Individuals who are UK resident but non-UK domiciled can elect for the remittance basis of taxation to apply. This means that their earnings for non-UK duties are only taxed in the UK if 'remitted' to the UK. In addition, non-UK sources of investment income may only be taxed in the UK if remitted. Those using the remittance basis may have to pay a charge of £30,000 or £50,000, known as the remittance basis charge, for each tax year in which they use the remittance basis.

HMRC's letter includes a factsheet of examples detailing various types of remittances, clarifying what is or is not a remittance. It invites individuals to contact their agent or HMRC if they believe they have made a remittance that has not previously been declared. In this situation, individuals should seek advice on the actions that should be taken to remedy the position, the letter says.

However the Institute of Chartered Accountants in England and Wales (ICAEW) and the Chartered Institute of Taxation (CIOT) said that the timing of the announcement of the letter gave agents no time to react or brief clients and criticised the fact that agents were not to be sent copies of the letters sent to their clients. They also argued that some parts of the factsheet accompanying the letters were ambiguous and could be misleading.

HMRC initially suspended the distribution of the letters, but confirmed at the end of last week that it would be resuming the issue of the letters at the end of this week, but will copy in authorised tax agents. A representative of HMRC said HMRC will not be changing the examples in the factsheet at this stage. However, he confirmed that a working party is being set up to consider how best to deal with future situations when HMRC wants to contact the taxpayer directly.

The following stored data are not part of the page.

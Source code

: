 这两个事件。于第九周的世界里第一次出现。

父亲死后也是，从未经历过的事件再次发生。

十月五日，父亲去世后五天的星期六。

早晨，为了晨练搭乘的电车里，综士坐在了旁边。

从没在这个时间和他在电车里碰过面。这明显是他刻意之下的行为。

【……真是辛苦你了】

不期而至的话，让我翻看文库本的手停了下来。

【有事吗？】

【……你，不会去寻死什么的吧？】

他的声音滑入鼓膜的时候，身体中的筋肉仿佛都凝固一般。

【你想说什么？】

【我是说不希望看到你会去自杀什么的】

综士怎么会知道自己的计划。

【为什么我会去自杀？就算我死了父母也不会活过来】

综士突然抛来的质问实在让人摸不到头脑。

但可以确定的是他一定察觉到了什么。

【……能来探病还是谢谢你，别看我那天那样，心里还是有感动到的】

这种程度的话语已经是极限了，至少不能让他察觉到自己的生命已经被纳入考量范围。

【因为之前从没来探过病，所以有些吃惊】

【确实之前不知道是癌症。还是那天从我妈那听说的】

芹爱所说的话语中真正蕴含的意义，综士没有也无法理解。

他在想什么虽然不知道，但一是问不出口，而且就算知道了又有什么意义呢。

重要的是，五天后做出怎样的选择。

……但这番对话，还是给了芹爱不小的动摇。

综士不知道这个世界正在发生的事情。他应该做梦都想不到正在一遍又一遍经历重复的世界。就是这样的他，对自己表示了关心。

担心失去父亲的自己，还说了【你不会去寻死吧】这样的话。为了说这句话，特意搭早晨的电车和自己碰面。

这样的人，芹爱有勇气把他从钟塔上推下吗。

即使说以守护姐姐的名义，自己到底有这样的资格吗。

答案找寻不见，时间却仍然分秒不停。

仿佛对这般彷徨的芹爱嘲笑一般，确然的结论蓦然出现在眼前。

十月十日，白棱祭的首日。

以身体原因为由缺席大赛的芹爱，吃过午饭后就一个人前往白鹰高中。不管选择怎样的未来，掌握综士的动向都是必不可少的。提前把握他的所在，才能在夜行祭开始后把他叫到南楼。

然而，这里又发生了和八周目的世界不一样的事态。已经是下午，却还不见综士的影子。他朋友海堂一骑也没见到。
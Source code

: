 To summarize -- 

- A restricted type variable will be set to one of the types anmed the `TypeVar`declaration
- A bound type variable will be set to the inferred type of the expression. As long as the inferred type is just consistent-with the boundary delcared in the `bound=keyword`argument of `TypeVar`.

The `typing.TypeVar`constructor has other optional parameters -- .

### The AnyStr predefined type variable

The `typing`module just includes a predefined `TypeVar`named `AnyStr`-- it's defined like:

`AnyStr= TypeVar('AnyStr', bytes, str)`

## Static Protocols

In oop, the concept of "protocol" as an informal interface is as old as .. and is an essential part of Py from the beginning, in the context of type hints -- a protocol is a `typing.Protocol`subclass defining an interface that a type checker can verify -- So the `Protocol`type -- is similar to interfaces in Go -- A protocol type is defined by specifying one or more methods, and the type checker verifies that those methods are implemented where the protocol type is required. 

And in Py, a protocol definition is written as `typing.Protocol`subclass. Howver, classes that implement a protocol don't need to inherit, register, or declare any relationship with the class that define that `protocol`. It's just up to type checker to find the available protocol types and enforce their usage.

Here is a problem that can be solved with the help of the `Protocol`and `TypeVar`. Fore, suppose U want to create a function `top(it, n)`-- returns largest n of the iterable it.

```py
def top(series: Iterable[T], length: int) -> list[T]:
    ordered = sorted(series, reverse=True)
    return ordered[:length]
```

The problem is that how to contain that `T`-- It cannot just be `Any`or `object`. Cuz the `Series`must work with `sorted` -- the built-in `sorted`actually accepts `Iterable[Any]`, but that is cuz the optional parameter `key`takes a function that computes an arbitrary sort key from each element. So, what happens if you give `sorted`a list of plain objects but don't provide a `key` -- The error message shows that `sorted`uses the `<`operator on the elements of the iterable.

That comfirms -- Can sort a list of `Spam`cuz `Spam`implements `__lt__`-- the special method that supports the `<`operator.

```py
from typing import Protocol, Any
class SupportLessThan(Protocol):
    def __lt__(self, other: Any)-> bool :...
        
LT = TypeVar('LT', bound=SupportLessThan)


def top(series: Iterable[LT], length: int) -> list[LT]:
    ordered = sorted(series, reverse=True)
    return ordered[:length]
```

Jason Collins a tax expert from Pinsent Masons, the law firm behind Out-law said "HMRC should be applauded for listening to the concerns of the profession about an attempt to bypass registered agents without good reason. But non-doms should take note that HMRC clearly believes money has been remitted to the UK and not been declared, whether by accident or otherwise - and is trying to encourage greater compliance."

Collins said that the UK's agreements for the automatic exchange of information with Jersey, Guernsey and the Isle of Man (the Crown Dependencies) and the UK's overseas territories will mean that HMRC will soon have more information than they have ever had about accounts held in these territories by UK resident individuals, including those who are non-domiciled.

"This "nudge" letter is a clear statement of intent. The question of what constitutes a remittance is a complex area and non-domiciled individuals should check their affairs to make sure all the 'T's have been crossed and 'I's dotted. HMRC can look back 4 to 20 years into a taxpayer's affairs, depending on circumstances. Acting now may save a lot of pain later" said Jason Collins.